* **Goal of the exercise**
All lines from the one containing "Justin Rosenstein, former" down to the one containing "The rise of", both ends included, are to be given again exactly; omit the rest of the listing below.

* **Records**
○ ○ ○ ○ ○ ○ ○

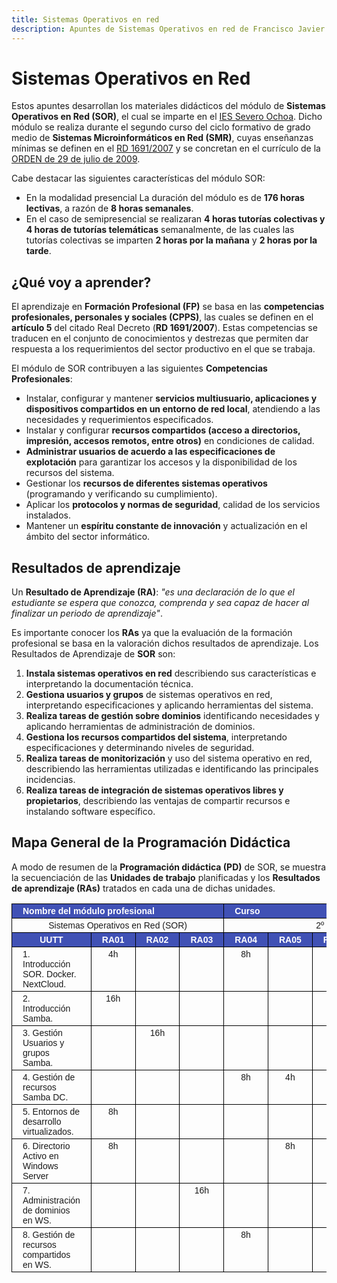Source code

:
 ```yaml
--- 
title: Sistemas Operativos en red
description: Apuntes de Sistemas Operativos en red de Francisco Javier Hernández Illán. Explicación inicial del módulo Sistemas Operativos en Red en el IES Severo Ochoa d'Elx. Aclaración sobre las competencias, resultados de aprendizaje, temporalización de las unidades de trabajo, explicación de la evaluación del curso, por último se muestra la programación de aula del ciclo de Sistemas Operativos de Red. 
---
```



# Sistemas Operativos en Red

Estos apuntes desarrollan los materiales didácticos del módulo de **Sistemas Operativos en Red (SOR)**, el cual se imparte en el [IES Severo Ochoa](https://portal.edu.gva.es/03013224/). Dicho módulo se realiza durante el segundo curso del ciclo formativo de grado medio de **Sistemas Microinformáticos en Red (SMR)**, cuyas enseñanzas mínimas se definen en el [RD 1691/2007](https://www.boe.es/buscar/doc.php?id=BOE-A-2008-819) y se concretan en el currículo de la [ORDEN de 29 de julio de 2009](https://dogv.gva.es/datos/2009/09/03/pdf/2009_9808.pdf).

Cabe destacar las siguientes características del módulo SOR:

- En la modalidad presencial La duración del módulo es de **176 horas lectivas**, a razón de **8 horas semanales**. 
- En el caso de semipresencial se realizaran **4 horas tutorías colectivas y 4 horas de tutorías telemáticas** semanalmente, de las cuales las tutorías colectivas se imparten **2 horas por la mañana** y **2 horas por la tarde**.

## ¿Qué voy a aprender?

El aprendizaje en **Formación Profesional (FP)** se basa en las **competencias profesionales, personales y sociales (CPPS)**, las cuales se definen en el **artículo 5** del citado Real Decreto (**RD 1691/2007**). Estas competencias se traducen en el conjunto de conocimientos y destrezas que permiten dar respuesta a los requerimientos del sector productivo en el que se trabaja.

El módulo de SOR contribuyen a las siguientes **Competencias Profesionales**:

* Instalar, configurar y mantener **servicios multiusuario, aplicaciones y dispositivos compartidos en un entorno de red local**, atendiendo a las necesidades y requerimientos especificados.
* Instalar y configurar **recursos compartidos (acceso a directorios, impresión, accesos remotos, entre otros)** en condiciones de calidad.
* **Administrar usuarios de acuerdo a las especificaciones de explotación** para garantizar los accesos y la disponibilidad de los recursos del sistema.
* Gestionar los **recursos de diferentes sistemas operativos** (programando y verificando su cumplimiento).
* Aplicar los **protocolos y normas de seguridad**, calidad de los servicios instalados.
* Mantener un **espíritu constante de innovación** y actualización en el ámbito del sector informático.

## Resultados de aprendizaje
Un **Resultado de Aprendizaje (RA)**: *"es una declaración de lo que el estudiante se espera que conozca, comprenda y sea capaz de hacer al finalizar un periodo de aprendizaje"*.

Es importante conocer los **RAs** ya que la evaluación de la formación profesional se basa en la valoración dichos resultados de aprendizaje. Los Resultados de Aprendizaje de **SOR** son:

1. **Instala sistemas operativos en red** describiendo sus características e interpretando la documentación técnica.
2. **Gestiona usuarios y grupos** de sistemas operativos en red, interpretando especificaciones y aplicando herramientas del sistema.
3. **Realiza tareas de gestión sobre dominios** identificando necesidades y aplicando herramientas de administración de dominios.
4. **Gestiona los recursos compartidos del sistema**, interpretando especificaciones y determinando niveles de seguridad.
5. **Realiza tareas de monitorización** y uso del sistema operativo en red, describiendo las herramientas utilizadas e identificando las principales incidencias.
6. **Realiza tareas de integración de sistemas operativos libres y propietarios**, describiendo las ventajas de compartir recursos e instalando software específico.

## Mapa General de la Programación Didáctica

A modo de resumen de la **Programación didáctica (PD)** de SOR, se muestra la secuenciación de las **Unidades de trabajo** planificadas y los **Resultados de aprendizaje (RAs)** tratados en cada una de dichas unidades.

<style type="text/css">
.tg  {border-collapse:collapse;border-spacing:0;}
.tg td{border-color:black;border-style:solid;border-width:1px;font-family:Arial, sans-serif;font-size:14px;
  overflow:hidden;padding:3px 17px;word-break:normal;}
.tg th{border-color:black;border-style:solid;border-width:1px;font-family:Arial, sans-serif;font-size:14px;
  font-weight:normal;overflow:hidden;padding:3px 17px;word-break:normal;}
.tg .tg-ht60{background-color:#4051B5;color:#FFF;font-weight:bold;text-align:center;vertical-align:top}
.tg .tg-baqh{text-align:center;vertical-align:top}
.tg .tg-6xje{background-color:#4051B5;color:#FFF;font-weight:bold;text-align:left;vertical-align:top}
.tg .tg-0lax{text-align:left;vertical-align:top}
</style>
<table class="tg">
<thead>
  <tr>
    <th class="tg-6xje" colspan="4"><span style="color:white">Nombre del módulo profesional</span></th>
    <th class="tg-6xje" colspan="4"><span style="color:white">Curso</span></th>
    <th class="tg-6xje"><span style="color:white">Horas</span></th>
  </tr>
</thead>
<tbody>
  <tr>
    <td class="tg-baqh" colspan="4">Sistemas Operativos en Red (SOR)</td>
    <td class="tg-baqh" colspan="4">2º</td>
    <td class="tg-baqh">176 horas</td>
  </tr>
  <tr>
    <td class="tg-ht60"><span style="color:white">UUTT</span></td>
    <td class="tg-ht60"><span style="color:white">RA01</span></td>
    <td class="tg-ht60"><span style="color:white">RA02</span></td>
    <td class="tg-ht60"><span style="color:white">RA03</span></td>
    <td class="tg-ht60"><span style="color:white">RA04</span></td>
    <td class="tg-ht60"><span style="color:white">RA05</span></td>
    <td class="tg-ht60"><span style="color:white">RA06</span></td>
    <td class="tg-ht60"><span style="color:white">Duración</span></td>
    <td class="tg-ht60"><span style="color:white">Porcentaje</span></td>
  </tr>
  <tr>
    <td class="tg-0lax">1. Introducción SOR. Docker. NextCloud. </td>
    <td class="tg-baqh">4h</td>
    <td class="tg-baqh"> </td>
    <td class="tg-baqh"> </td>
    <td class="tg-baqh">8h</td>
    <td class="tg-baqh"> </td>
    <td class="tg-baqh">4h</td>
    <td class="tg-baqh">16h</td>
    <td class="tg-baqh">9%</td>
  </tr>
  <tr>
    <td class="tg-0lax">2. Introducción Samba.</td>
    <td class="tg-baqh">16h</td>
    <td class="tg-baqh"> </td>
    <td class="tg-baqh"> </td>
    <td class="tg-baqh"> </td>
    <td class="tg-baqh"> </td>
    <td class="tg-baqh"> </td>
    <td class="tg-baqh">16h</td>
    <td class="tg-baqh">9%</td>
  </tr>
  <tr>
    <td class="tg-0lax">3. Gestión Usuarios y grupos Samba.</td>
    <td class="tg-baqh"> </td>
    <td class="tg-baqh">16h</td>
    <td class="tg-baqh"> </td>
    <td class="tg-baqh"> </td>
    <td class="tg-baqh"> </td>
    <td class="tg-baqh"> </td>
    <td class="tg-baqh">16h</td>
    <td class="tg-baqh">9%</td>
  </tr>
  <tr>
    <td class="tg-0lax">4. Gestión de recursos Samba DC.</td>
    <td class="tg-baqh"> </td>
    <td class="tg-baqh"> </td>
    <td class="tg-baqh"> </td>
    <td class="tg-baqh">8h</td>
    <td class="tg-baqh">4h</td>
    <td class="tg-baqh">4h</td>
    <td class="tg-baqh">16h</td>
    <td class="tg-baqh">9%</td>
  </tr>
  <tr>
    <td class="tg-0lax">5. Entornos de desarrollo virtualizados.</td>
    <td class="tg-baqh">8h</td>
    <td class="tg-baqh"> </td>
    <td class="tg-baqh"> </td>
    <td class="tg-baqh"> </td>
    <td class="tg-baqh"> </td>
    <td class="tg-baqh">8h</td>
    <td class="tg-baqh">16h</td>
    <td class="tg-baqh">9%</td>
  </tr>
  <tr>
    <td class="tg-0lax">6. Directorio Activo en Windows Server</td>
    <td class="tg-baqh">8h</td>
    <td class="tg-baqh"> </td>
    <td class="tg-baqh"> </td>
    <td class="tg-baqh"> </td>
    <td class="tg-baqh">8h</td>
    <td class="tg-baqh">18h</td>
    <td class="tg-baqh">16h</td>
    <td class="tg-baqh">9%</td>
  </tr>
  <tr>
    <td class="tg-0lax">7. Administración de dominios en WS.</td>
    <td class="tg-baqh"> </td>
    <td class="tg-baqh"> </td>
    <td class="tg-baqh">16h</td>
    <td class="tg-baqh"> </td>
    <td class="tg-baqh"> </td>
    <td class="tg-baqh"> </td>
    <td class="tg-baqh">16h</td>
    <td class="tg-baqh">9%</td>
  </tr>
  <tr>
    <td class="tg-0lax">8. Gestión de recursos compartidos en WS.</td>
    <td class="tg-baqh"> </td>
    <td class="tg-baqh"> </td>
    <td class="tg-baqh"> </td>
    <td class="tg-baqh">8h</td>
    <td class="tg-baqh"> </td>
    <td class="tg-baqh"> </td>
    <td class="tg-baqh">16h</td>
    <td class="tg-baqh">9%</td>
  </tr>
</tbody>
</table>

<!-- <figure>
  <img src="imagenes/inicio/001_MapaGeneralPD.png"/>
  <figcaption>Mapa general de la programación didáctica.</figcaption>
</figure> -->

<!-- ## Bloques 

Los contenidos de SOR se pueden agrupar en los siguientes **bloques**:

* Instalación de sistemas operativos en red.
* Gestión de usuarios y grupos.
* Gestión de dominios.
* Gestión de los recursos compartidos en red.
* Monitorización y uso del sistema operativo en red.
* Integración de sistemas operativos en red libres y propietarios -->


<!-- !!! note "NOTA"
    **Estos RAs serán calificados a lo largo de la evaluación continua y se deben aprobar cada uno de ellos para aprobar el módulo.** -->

○ ○ ○ ○ ○ ○ ○

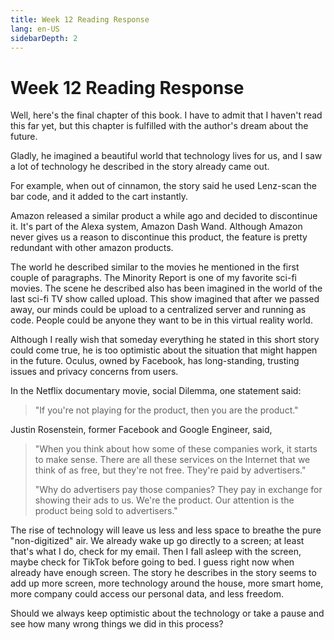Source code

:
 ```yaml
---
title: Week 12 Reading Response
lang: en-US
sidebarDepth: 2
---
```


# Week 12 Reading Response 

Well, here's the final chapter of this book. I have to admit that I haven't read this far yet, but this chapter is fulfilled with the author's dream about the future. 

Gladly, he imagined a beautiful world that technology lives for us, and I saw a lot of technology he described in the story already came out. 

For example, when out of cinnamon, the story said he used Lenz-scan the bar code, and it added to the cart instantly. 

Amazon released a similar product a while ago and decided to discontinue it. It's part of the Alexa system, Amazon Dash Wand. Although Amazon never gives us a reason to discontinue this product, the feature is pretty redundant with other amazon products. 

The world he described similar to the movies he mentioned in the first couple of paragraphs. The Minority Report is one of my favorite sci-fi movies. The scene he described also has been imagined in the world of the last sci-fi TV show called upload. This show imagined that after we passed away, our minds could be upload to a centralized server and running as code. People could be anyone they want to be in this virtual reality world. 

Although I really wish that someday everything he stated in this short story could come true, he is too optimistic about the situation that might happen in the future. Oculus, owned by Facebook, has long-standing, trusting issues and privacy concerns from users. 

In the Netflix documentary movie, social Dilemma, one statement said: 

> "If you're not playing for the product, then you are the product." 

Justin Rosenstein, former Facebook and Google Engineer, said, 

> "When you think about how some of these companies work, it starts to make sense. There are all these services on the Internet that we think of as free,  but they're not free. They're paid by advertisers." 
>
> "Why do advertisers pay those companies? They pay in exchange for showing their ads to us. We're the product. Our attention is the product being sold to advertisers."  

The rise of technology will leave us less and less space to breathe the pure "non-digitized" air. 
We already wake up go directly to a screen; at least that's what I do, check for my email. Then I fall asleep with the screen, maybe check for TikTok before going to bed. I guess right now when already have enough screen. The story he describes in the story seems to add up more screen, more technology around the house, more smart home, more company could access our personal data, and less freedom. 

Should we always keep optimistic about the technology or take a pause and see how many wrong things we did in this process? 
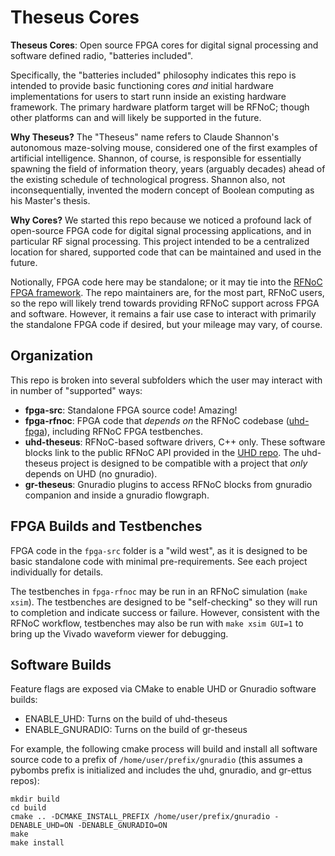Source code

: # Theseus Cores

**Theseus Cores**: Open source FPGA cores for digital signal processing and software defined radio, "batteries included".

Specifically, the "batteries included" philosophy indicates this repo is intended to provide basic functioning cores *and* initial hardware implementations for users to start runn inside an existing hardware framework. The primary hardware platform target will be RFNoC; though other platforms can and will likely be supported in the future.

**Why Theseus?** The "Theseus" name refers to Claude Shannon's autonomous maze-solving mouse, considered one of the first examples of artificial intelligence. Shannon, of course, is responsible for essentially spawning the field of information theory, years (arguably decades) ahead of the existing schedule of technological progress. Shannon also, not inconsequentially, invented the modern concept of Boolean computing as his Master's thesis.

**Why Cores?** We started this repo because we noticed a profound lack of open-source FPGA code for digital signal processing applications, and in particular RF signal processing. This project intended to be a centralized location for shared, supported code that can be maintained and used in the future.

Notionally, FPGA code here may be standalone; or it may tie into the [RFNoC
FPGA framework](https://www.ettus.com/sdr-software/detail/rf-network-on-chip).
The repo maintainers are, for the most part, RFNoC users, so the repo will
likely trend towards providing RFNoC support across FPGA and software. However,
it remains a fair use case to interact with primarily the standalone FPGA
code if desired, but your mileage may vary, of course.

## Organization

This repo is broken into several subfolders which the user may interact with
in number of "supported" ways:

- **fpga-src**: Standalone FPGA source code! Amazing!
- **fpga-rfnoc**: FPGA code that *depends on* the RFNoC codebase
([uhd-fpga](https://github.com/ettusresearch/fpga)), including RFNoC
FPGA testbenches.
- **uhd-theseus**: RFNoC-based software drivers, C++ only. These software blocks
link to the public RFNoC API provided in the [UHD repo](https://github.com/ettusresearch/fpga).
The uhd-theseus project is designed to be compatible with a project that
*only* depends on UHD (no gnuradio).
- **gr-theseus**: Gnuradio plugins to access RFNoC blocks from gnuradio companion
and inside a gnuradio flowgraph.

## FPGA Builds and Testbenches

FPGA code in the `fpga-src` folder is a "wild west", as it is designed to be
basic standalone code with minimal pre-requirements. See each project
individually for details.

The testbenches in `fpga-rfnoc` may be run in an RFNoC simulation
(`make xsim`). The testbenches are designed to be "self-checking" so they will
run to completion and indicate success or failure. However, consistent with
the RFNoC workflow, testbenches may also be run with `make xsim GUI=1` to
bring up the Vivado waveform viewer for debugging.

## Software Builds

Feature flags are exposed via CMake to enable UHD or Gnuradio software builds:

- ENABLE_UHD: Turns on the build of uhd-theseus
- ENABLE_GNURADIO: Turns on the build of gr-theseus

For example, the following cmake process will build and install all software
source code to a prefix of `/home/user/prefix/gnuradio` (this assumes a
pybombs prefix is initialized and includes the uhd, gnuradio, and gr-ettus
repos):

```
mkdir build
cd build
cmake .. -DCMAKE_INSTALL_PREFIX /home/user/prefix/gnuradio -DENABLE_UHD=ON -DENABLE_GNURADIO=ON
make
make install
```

○ ○ ○ ○ ○ ○ ○

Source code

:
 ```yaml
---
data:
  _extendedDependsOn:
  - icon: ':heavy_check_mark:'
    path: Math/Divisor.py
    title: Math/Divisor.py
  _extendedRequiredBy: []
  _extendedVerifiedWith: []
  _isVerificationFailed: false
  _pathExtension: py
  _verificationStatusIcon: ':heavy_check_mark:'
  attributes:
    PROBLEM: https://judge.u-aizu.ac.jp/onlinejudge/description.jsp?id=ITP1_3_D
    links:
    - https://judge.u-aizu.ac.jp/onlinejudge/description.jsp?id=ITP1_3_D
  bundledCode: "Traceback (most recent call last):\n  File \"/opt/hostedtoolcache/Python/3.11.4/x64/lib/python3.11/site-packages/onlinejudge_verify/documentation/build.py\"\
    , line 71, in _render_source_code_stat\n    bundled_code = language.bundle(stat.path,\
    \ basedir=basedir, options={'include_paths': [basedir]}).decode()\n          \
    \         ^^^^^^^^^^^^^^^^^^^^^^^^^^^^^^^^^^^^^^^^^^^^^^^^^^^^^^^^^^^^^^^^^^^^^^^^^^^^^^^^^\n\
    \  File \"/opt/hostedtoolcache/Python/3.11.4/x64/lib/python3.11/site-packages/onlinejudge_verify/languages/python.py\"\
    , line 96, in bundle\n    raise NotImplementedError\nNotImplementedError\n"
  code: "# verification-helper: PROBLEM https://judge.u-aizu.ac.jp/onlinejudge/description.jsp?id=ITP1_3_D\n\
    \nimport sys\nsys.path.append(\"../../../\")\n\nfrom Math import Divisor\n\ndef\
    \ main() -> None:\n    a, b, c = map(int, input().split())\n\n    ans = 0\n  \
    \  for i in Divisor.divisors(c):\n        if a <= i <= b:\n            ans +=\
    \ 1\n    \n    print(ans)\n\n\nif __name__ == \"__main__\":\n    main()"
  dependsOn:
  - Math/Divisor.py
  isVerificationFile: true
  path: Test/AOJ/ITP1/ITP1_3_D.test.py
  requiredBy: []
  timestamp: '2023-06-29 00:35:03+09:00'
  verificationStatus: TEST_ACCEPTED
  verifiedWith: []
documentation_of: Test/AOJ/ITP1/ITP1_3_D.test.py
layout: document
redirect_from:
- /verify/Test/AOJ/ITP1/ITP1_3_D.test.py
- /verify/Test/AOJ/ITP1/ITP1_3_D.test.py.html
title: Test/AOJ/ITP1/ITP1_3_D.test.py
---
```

○ ○ ○ ○ ○ ○ ○

* **Problem solution**
Justin Rosenstein, former Facebook and Google Engineer, said, 

> "When you think about how some of these companies work, it starts to make sense. There are all these services on the Internet that we think of as free,  but they're not free. They're paid by advertisers." 
>
> "Why do advertisers pay those companies? They pay in exchange for showing their ads to us. We're the product. Our attention is the product being sold to advertisers."  

The rise of technology will leave us less and less space to breathe the pure "non-digitized" air. 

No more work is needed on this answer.